Two Midwood middle schools will share a campus this fall — despite parents’ pleas otherwise.
A Department of Education panel voted unanimously on Dec. 21 to move E. 22nd Street’s IS 381 in with Andries Hudde at the latter junior high’s Nostrand Avenue campus. The plan should provide IS 381’s roughly 300 sixth- through eighth-graders with better resources — including a librarian and superior science lab — but parents strongly opposed the plan because of Hudde’s reputation as being unsafe.
Parents of IS 381 students are mad they didn’t get their way, but now they’re hoping IS 381 will rub off on Hudde, one mom said.
“We were very sad and outraged a little. It was just very disappointing, all of the concerns the parents brought up were completely ignored,” said Elaina McDuffie, whose son will start seventh grade at IS 381 next year. “We’re being moved and we are going to move together and we’ll be the model in that school and continue to thrive as 381.”

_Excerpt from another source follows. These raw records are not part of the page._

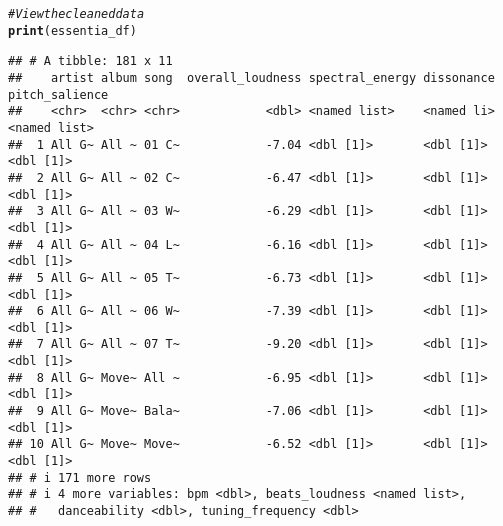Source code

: \documentclass{article}\usepackage[]{graphicx}\usepackage[]{xcolor}
\makeatletter
\newcommand{\hlcom}[1]{\textcolor[rgb]{0.678,0.584,0.686}{\textit{#1}}}%
\newcommand{\hldef}[1]{\textcolor[rgb]{0.345,0.345,0.345}{#1}}%
\newcommand{\hlkwd}[1]{\textcolor[rgb]{0.737,0.353,0.396}{\textbf{#1}}}%
\newenvironment{kframe}{%
 \def\at@end@of@kframe{}%
 \ifinner\ifhmode%
  \def\at@end@of@kframe{\end{minipage}}%
  \begin{minipage}{\columnwidth}%
 \fi\fi%
 \def\FrameCommand##1{\hskip\@totalleftmargin \hskip-\fboxsep
 \colorbox{shadecolor}{##1}\hskip-\fboxsep
     \hskip-\linewidth \hskip-\@totalleftmargin \hskip\columnwidth}%
 \MakeFramed {\advance\hsize-\width
   \@totalleftmargin\z@ \linewidth\hsize
   \@setminipage}}%
 {\par\unskip\endMakeFramed%
 \at@end@of@kframe}
\newenvironment{knitrout}{}{} %
\makeatother
\begin{document}
\begin{enumerate}
\begin{knitrout}
\begin{kframe}
\begin{alltt}
\hlcom{# View the cleaned data}
\hlkwd{print}\hldef{(essentia_df)}
\end{alltt}
\begin{verbatim}
## # A tibble: 181 x 11
##    artist album song  overall_loudness spectral_energy dissonance pitch_salience
##    <chr>  <chr> <chr>            <dbl> <named list>    <named li> <named list>  
##  1 All G~ All ~ 01 C~            -7.04 <dbl [1]>       <dbl [1]>  <dbl [1]>     
##  2 All G~ All ~ 02 C~            -6.47 <dbl [1]>       <dbl [1]>  <dbl [1]>     
##  3 All G~ All ~ 03 W~            -6.29 <dbl [1]>       <dbl [1]>  <dbl [1]>     
##  4 All G~ All ~ 04 L~            -6.16 <dbl [1]>       <dbl [1]>  <dbl [1]>     
##  5 All G~ All ~ 05 T~            -6.73 <dbl [1]>       <dbl [1]>  <dbl [1]>     
##  6 All G~ All ~ 06 W~            -7.39 <dbl [1]>       <dbl [1]>  <dbl [1]>     
##  7 All G~ All ~ 07 T~            -9.20 <dbl [1]>       <dbl [1]>  <dbl [1]>     
##  8 All G~ Move~ All ~            -6.95 <dbl [1]>       <dbl [1]>  <dbl [1]>     
##  9 All G~ Move~ Bala~            -7.06 <dbl [1]>       <dbl [1]>  <dbl [1]>     
## 10 All G~ Move~ Move~            -6.52 <dbl [1]>       <dbl [1]>  <dbl [1]>     
## # i 171 more rows
## # i 4 more variables: bpm <dbl>, beats_loudness <named list>,
## #   danceability <dbl>, tuning_frequency <dbl>
\end{verbatim}
\end{kframe}
\end{knitrout}

\end{enumerate}

\end{document}
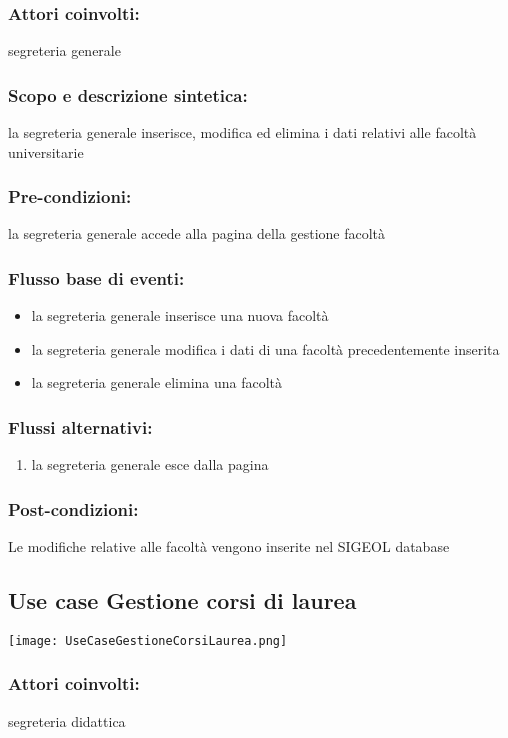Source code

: \documentclass[11pt,a4paper]{article}
\begin{document}
\subsubsection*{Attori coinvolti:}
segreteria generale
\subsubsection*{Scopo e descrizione sintetica:}
la segreteria generale inserisce, modifica ed elimina i dati relativi alle facoltà universitarie
\subsubsection*{Pre-condizioni:}
la segreteria generale accede alla pagina della gestione facoltà
\subsubsection*{Flusso base di eventi:}
\begin{itemize}
 \item la segreteria generale inserisce una nuova facoltà
 \item la segreteria generale modifica i dati di una facoltà precedentemente inserita
 \item la segreteria generale elimina una facoltà
\end{itemize}
\subsubsection*{Flussi alternativi:}
\begin{enumerate} 
 \item la segreteria generale esce dalla pagina
\end{enumerate}
\subsubsection*{Post-condizioni:}
Le modifiche relative alle facoltà vengono inserite nel SIGEOL database

\subsection{Use case Gestione corsi di laurea}
\begin{center} 
 \texttt{[image: UseCaseGestioneCorsiLaurea.png]}
\end{center}
\subsubsection*{Attori coinvolti:}
segreteria didattica
\end{document}
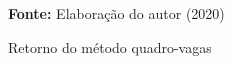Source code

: \begin{figure}[ht!]
\centering

\caption{\textmd{Retorno do método quadro-vagas}}
\label{fig:retquadrovagas}

\par\medskip\textbf{Fonte:} Elaboração do autor (2020) \par\medskip

\end{figure}

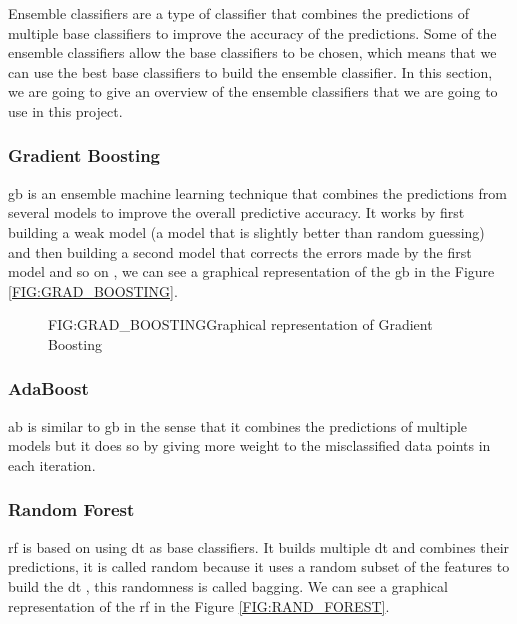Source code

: Ensemble classifiers are a type of classifier that combines the predictions of multiple base classifiers to improve the accuracy of the predictions. Some of the ensemble classifiers allow the base classifiers to be chosen, which means that we can use the best base classifiers to build the ensemble classifier. In this section, we are going to give an overview of the ensemble classifiers that we are going to use in this project.



\subsubsection{Gradient Boosting}
\ac{gb} is an ensemble machine learning technique that combines the predictions from several models to improve the overall predictive accuracy. It works by first building a weak model (a model that is slightly better than random guessing) and then building a second model that corrects the errors made by the first model and so on \cite{natekin_gradient_2013}, we can see a graphical representation of the \ac{gb} in the Figure \ref{FIG:GRAD_BOOSTING}.


\begin{figure}[Gradient Boosting]{FIG:GRAD_BOOSTING}{Graphical representation of Gradient Boosting \cite{hemashreekilari_understanding_2023-3}}
\end{figure}

\subsubsection{AdaBoost}
\ac{ab} is similar to \ac{gb} in the sense that it combines the predictions of multiple models but it does so by giving more weight to the misclassified data points in each iteration.

\subsubsection{Random Forest}
\ac{rf} is based on using \ac{dt} as base classifiers. It builds multiple \ac{dt} and combines their predictions, it is called random because it uses a random subset of the features to build the \ac{dt} \cite{breiman_random_2001}, this randomness is called bagging. We can see a graphical representation of the \ac{rf} in the Figure \ref{FIG:RAND_FOREST}.


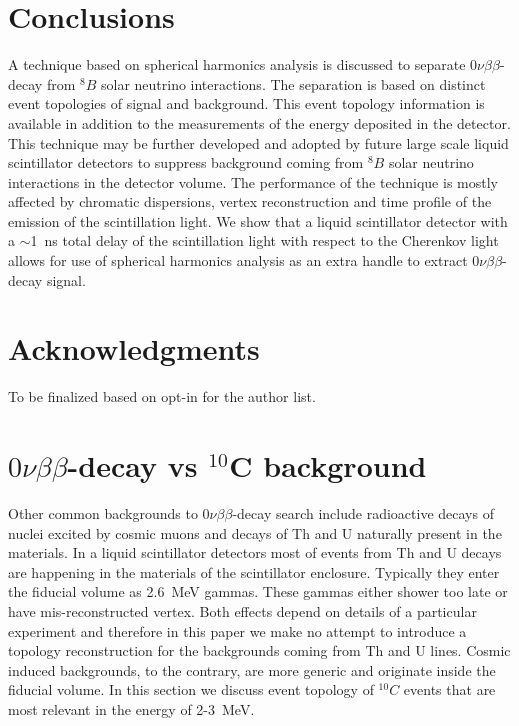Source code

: \documentclass[12pt,twoside,letterpaper]{article}
\newcommand{\vbb}{0\nu\beta\beta}
\newcommand{\B}{^{8}B}
\newcommand{\Cten}{^{10}C}
\begin{document}
\section{Conclusions}
A technique based on spherical harmonics analysis is discussed to separate $\vbb$-decay from $\B$ solar neutrino interactions. The separation is based on distinct event topologies of signal and background. This event topology information is available in addition to the measurements of the energy deposited in the detector. This technique may be further developed and adopted by future large scale liquid scintillator detectors to suppress background coming from $\B$ solar neutrino interactions in the detector volume. The performance of the technique is mostly affected by chromatic dispersions, vertex reconstruction and time profile of the emission of the scintillation light. We show that a liquid scintillator detector with a $\sim$1~ns total delay of the scintillation light with respect to the Cherenkov light allows for use of spherical harmonics analysis as an extra handle to extract $\vbb$-decay signal.


\section{Acknowledgments}
To be finalized based on opt-in for the author list.


\appendix

\section{$\vbb$-decay vs $^{10}$C background}

Other common backgrounds to $\vbb$-decay search include radioactive decays of nuclei excited by cosmic muons and decays of Th and U naturally present in the materials. In a liquid scintillator detectors most of events from Th and U decays are happening in the materials of the scintillator enclosure. Typically they enter the fiducial volume as 2.6~MeV gammas. These gammas either shower too late or have mis-reconstructed vertex. Both effects depend on details of a particular experiment and therefore in this paper we make no attempt to introduce a topology reconstruction for the backgrounds coming from Th and U lines. Cosmic induced backgrounds, to the contrary, are more generic and originate inside the fiducial volume. In this section we discuss event topology of $\Cten$ events that are most relevant in the energy of 2-3~MeV.
\end{document}

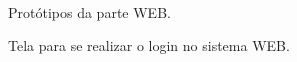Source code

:\begin{figure}[htb]
	\centering
	\mbox{%
		\qquad
	}
	
\end{figure}
\newpage

\begin{center}
	Protótipos da parte WEB.
\end{center}


Tela para se realizar o login no sistema WEB.

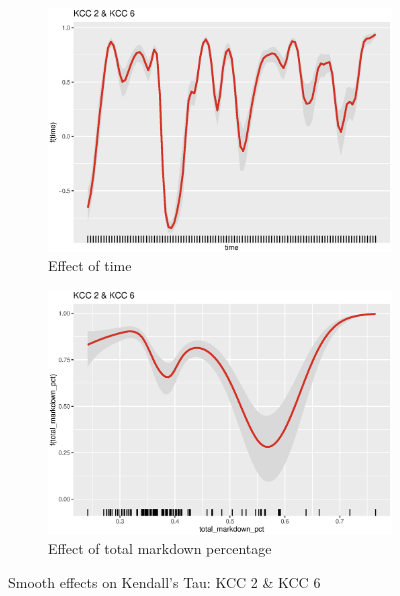 \begin{figure}[H]
\centering
\begin{subfigure}{.45\textwidth}
  \centering
  \includegraphics[width=\linewidth]{figures/time_effect_kcc_26.eps}
  \caption{Effect of time}
  \label{fig:time_effect_kcc_26}
\end{subfigure}
\begin{subfigure}{.45\textwidth}
  \centering
  \includegraphics[width=\linewidth]{figures/markdown_effect_kcc_26.eps}
  \caption{Effect of total markdown percentage}
  \label{fig:markdown_effect_kcc_26}
\end{subfigure}
\caption{Smooth effects on Kendall's Tau: KCC 2 \& KCC 6}
\label{fig:effects_kcc_26}
\end{figure}






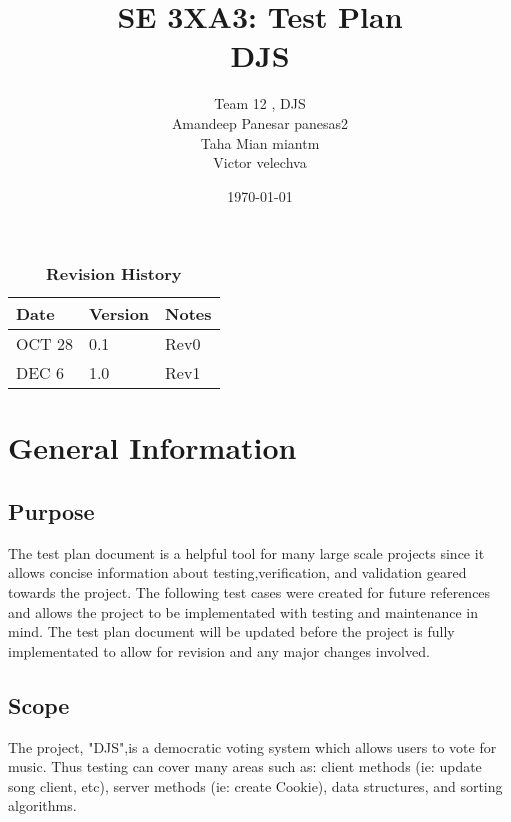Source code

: \documentclass[12pt, titlepage]{article}
\title{SE 3XA3: Test Plan\\DJS}
\author{Team 12 , DJS
		\\ Amandeep Panesar panesas2
		\\ Taha Mian miantm
		\\ Victor velechva
}
\date{\today}
\begin{document}
\newcommand{\acceptableRating}{\textcolor{blue}{7.5 }}
\newcommand{\numberOfSongs}{\textcolor{blue}{5 }}
\newcommand{\numberOfStressTestClients}{\textcolor{blue}{300 }}

\maketitle

\tableofcontents
\listoftables
\listoffigures

\begin{table}[bp]
\caption{\bf Revision History}
\begin{tabularx}{\textwidth}{p{3cm}p{2cm}X}
\toprule {\bf Date} & {\bf Version} & {\bf Notes}\\
\midrule
OCT 28 & 0.1 & Rev0\\
DEC 6 & 1.0 & Rev1\\

\bottomrule
\end{tabularx}
\end{table}

\newpage


\section{General Information}

\subsection{Purpose}
The test plan document is a helpful tool for many large scale projects since it allows concise information about testing,verification, and validation geared towards the project. The following test cases were created for future references and allows the project to be implementated with testing and maintenance in mind. The test plan document will be updated before the project is fully implementated to allow for revision and any major changes involved.

\subsection{Scope}
The project, "DJS",is a democratic voting system which allows users to vote for music. Thus testing can cover many areas such as: client methods (ie: update song client, etc), server methods (ie: create Cookie), data structures, and sorting algorithms. 
\end{document}

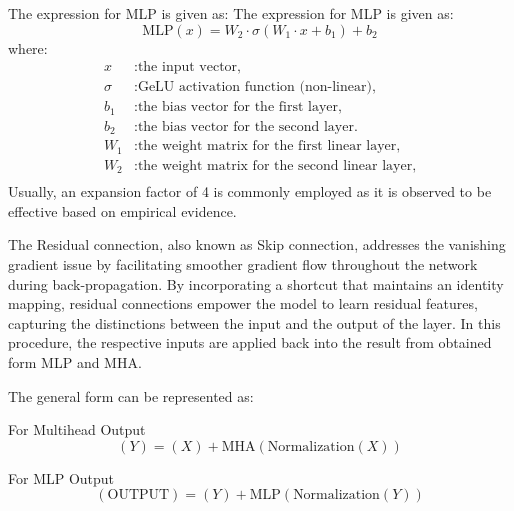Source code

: \noindent The expression for MLP is given as:
\noindent The expression for MLP is given as:
\begin{equation}
    \text{MLP}(x) = W_2 \cdot \sigma(W_1 \cdot x + b_1) + b_2 \label{eq:mlp}
\end{equation}
where:
\begin{align*}
    x      & : \text{the input vector,}                              \\
    \sigma & : \text{GeLU activation function (non-linear),}         \\
    b_1    & : \text{the bias vector for the first layer,}           \\
    b_2    & : \text{the bias vector for the second layer.}          \\
    W_1    & : \text{the weight matrix for the first linear layer,}  \\
    W_2    & : \text{the weight matrix for the second linear layer,} \\
\end{align*}
Usually, an expansion factor of 4 is commonly employed as it is observed to be effective based on empirical evidence.

\noindent The Residual connection, also known as Skip connection, addresses the vanishing gradient issue by facilitating smoother gradient flow throughout the network during back-propagation. By incorporating a shortcut that maintains an identity mapping, residual connections empower the model to learn residual features, capturing the distinctions between the input and the output of the layer. In this procedure, the respective inputs are applied back into the result from obtained form MLP and MHA.

\noindent The general form can be represented as:

\noindent For Multihead Output
\begin{equation}
    (Y) = (X) + \text{MHA} (\text{Normalization} (X)) \label{eq:multihead_output}
\end{equation}

\noindent For MLP Output
\begin{equation}
    (\text{OUTPUT}) = (Y) + \text{MLP} (\text{Normalization} (Y)) \label{eq:mlp_output}
\end{equation}

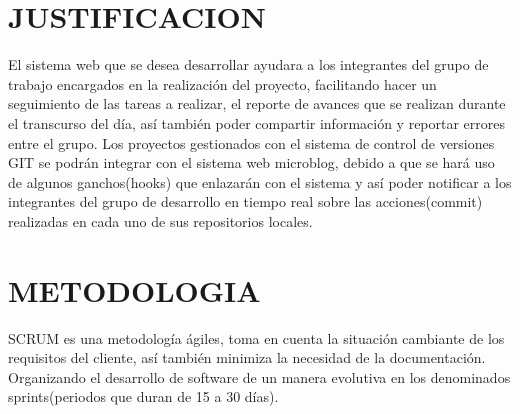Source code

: \section{JUSTIFICACION}
El sistema web que se desea desarrollar ayudara  a los integrantes del grupo de trabajo encargados en la realización del proyecto, facilitando hacer un seguimiento de las tareas a realizar, el reporte de avances que se realizan durante el transcurso del día, así también poder compartir información y reportar errores entre el grupo.
Los proyectos gestionados con el sistema de control de versiones GIT se podrán integrar con el sistema web microblog, debido a que se hará uso de algunos ganchos(hooks) que enlazarán con el sistema y así poder notificar a los integrantes del grupo de desarrollo en tiempo real sobre las acciones(commit) realizadas en cada uno de sus repositorios locales.
\section{METODOLOGIA}
SCRUM es una metodología ágiles, toma en cuenta la situación cambiante de los requisitos del cliente, así también minimiza la necesidad de la documentación.
Organizando el desarrollo de software de un manera evolutiva en los denominados sprints(periodos que duran de 15 a 30 días).


%
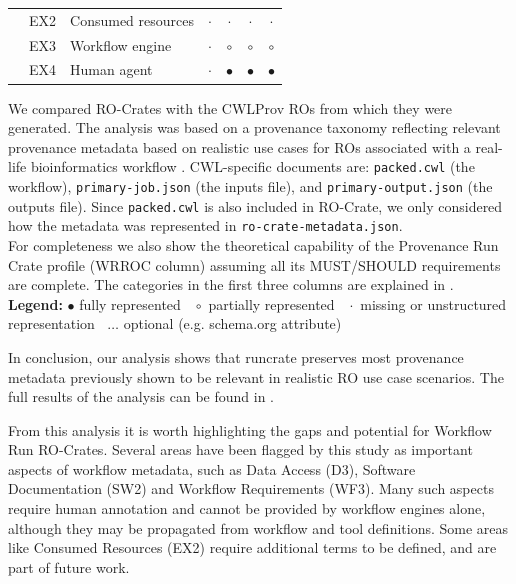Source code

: \begin{table}[tp]
\begin{tabular}{r|l|l|c|c|c|c}
& EX2 & Consumed resources      & $\cdot$ & $\cdot$ & $\cdot$ & $\cdot$  \\ 
& EX3 & Workflow engine         & $\cdot$ & $\circ$ & $\circ$ & $\circ$  \\  
& EX4 & Human agent             & $\cdot$ & $\bullet$ & $\bullet$ & $\bullet$ \\ \hline
\end{tabular}
\begin{flushleft}
  \small We compared RO-Crates with the CWLProv ROs from which they were generated.
The analysis was based on a provenance taxonomy reflecting relevant provenance metadata based on realistic use cases for ROs associated with a real-life bioinformatics workflow \cite{de Wit 2022}.
CWL-specific documents are: \texttt{packed.cwl} (the workflow), \texttt{primary-job.json} (the inputs file), and \texttt{primary-output.json} (the outputs file).
Since \texttt{packed.cwl} is also included in RO-Crate, we only considered how the metadata was represented in \texttt{ro-crate-metadata.json}.\\
For completeness we also show the theoretical capability of the Provenance Run Crate profile (WRROC column) assuming all its MUST/SHOULD requirements are complete.
The categories in the first three columns are explained in \cite{de Wit 2022}.
\\
\textbf{Legend:} $\bullet$ fully represented  $\;\;\circ$ partially represented   $\;\;\cdot$ missing or unstructured representation $\;\;\dots$ optional (e.g. schema.org attribute)
\end{flushleft}
\label{ch54:analysis_table}
\end{table}

In conclusion, our analysis shows that runcrate preserves most provenance metadata previously shown to be relevant in realistic RO use case scenarios.
The full results of the analysis can be found in \cite{de Wit 2023}.

From this analysis it is worth highlighting the gaps and potential for Workflow Run RO-Crates. Several areas have been flagged by this study as important aspects of workflow metadata, such as Data Access (D3), Software Documentation (SW2) and Workflow Requirements (WF3). Many such aspects require human annotation and cannot be provided by workflow engines alone, although they may be propagated from workflow and tool definitions. Some areas like Consumed Resources (EX2) require additional terms to be defined, and are part of future work.


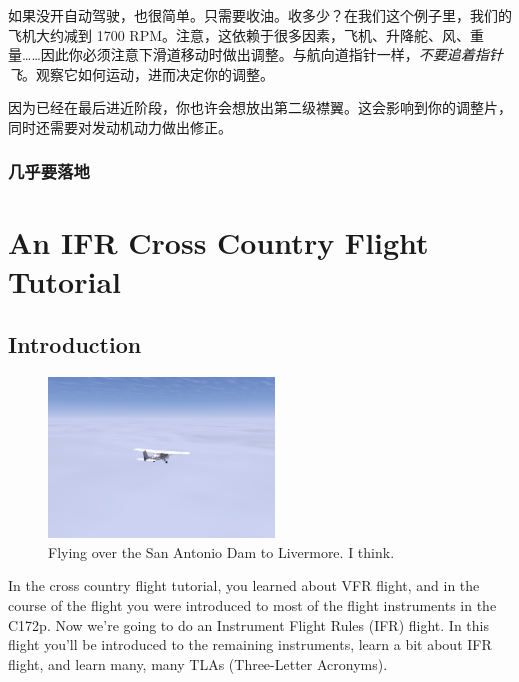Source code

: 如果没开自动驾驶，也很简单。只需要收油。收多少？在我们这个例子里，我们的飞机大约减到 1700 RPM。注意，这依赖于很多因素，飞机、升降舵、风、重量……因此你必须注意下滑道移动时做出调整。与航向道指针一样，\emph{不要追着指针飞}。观察它如何运动，进而决定你的调整。

因为已经在最后进近阶段，你也许会想放出第二级襟翼。这会影响到你的调整片，同时还需要对发动机动力做出修正。

\subsection{几乎要落地}



\fi
\iffalse
\chapter{An IFR Cross Country Flight Tutorial}
\label{IFR Tutorial}

\section{Introduction}

\begin{figure}[h]
  \begin{center}
    \includegraphics[width=6cm]{img/somewhere}
    \caption{Flying over the San Antonio Dam to Livermore.  I think.}
    \label{fig:somewhere}
  \end{center}
\end{figure}

In the cross country flight tutorial, you learned about VFR flight,
and in the course of the flight you were introduced to most of the
flight instruments in the C172p.  Now we're going to do an Instrument
Flight Rules (IFR) flight.  In this flight you'll be introduced to the
remaining instruments, learn a bit about IFR flight, and learn many,
many TLAs (Three-Letter Acronyms).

Hudde is a zoned school, but kids from all over the city can apply to go to IS 381, and forcing the move effectively undermines parents’ decisions to send their kids there, Councilman Chaim Deutsch (D–Midwood) testified during last Wednesday’s vote.
“Parents know what’s best for their children, and you have 300-plus students whose parents made a choice to put them in a choice school, so what I see tonight is giving them no choice,” he said.
But the deed is done, and now parents can only help the situation with a positive outlook, said the president of the Parent Teachers Association at IS 381.
“We are going to move forward and make it better,” said Diane Bharath, whose two kids will attend high school next year.
IS 381 is currently co-located with PS 197, and the Department of Education hopes to up enrollment there once 381 leaves so it can shrink a deficit in elementary school seats in the school district.
The changes take effect when the next school year begins in the fall.